Task input>
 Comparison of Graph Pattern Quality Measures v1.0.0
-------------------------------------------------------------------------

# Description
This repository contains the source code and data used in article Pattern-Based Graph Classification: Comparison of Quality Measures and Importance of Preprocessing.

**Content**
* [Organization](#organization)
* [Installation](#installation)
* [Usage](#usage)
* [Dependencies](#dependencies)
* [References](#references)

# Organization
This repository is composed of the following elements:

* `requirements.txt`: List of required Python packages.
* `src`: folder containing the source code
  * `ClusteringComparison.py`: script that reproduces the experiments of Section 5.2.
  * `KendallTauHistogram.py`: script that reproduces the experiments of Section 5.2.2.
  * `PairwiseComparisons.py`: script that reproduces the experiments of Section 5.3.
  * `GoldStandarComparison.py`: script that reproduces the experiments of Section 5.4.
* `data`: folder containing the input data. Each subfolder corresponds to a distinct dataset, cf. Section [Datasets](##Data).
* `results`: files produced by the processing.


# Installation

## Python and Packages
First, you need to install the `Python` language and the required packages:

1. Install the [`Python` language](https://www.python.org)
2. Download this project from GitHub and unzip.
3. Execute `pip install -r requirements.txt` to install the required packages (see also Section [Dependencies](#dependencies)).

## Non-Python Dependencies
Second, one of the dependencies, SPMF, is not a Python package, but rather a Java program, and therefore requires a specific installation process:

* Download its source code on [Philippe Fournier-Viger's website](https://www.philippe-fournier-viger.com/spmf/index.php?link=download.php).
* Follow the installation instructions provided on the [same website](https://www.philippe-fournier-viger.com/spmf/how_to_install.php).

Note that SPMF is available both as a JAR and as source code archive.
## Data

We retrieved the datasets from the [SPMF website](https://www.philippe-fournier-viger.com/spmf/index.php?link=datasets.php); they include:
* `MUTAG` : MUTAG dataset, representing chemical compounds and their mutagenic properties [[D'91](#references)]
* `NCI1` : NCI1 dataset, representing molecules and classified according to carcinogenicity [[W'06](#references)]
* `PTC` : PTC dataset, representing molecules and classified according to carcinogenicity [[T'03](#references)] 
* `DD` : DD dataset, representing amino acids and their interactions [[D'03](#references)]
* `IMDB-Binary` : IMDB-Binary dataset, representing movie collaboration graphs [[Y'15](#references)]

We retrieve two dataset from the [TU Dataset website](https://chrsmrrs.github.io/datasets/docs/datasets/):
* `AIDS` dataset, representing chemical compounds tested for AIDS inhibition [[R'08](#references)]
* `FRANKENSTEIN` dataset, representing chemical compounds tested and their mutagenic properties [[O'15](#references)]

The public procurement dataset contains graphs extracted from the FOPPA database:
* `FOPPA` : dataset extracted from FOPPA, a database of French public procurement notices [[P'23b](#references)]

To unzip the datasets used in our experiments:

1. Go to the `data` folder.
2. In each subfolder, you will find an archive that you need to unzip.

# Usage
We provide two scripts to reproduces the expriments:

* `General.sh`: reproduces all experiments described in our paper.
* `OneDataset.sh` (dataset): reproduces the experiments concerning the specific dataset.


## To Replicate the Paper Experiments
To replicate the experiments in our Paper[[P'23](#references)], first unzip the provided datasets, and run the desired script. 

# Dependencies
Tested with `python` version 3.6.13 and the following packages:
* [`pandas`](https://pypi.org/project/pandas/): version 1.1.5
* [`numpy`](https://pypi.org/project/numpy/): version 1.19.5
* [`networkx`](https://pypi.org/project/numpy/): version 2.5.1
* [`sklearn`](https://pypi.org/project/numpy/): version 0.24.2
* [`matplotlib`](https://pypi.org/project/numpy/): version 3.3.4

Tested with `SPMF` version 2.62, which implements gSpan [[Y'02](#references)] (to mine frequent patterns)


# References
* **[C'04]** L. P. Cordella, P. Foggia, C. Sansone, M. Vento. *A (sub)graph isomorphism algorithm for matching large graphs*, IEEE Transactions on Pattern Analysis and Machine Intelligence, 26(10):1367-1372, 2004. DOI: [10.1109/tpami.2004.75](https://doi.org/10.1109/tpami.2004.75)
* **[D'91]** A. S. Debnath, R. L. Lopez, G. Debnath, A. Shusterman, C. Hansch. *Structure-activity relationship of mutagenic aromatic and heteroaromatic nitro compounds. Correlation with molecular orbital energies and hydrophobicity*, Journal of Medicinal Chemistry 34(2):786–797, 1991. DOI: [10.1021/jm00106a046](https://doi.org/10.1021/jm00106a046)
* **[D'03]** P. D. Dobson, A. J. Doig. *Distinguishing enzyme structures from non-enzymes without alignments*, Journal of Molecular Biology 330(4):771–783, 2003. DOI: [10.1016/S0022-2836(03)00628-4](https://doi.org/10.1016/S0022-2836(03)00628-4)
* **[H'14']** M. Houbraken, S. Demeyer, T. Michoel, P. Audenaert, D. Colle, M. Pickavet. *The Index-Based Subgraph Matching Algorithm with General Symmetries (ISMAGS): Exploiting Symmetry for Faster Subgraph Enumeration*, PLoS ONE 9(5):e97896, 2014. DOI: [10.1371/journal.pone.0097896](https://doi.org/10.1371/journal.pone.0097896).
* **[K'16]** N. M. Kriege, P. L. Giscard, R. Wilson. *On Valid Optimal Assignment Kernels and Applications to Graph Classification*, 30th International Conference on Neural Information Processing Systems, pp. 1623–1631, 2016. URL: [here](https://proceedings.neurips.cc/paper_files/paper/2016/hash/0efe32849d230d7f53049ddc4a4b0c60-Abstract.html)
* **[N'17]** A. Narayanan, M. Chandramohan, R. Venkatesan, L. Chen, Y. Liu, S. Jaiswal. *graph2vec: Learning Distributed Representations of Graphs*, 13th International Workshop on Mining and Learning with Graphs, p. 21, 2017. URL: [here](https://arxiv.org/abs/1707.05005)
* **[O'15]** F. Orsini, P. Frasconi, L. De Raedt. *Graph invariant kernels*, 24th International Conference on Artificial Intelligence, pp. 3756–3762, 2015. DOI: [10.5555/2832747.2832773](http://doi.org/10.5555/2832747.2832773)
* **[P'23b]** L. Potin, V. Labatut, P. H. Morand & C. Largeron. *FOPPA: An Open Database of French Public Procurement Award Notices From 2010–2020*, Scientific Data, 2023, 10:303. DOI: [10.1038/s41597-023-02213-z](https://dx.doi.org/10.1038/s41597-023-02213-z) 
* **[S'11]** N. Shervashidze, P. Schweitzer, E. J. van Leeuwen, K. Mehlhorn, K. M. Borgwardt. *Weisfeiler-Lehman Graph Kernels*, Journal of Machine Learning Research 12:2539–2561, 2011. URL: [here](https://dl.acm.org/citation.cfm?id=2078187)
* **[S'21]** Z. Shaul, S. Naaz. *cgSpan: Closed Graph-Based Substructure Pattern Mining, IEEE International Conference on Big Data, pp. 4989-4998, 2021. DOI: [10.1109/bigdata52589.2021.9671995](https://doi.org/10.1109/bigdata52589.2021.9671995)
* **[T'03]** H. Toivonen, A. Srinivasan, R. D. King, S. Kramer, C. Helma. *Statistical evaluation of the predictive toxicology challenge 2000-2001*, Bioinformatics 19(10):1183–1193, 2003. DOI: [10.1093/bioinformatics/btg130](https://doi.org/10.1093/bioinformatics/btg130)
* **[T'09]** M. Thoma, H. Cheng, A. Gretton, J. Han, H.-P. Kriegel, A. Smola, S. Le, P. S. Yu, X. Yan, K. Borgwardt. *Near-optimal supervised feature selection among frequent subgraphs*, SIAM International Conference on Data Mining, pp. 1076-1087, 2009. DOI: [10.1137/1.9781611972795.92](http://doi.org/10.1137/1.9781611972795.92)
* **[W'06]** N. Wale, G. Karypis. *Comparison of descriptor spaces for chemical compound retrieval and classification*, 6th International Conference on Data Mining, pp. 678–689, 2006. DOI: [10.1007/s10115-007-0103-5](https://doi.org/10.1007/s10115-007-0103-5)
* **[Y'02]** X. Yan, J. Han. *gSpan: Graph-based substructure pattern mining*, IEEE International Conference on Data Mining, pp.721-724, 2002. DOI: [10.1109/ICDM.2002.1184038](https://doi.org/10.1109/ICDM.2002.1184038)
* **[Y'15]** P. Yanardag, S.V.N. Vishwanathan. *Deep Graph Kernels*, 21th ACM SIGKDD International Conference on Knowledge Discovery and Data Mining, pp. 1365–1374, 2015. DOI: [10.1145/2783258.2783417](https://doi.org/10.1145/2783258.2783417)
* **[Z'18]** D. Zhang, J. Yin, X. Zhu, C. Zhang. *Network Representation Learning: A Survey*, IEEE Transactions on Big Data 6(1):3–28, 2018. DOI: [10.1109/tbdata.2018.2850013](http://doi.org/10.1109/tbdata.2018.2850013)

What the task asks> Each line from the one that contains "P. Yanardag, S.V.N." through the end of the records must be repeated exactly. No other line belongs in the answer.

Solved problem>
* **[Y'15]** P. Yanardag, S.V.N. Vishwanathan. *Deep Graph Kernels*, 21th ACM SIGKDD International Conference on Knowledge Discovery and Data Mining, pp. 1365–1374, 2015. DOI: [10.1145/2783258.2783417](https://doi.org/10.1145/2783258.2783417)
* **[Z'18]** D. Zhang, J. Yin, X. Zhu, C. Zhang. *Network Representation Learning: A Survey*, IEEE Transactions on Big Data 6(1):3–28, 2018. DOI: [10.1109/tbdata.2018.2850013](http://doi.org/10.1109/tbdata.2018.2850013)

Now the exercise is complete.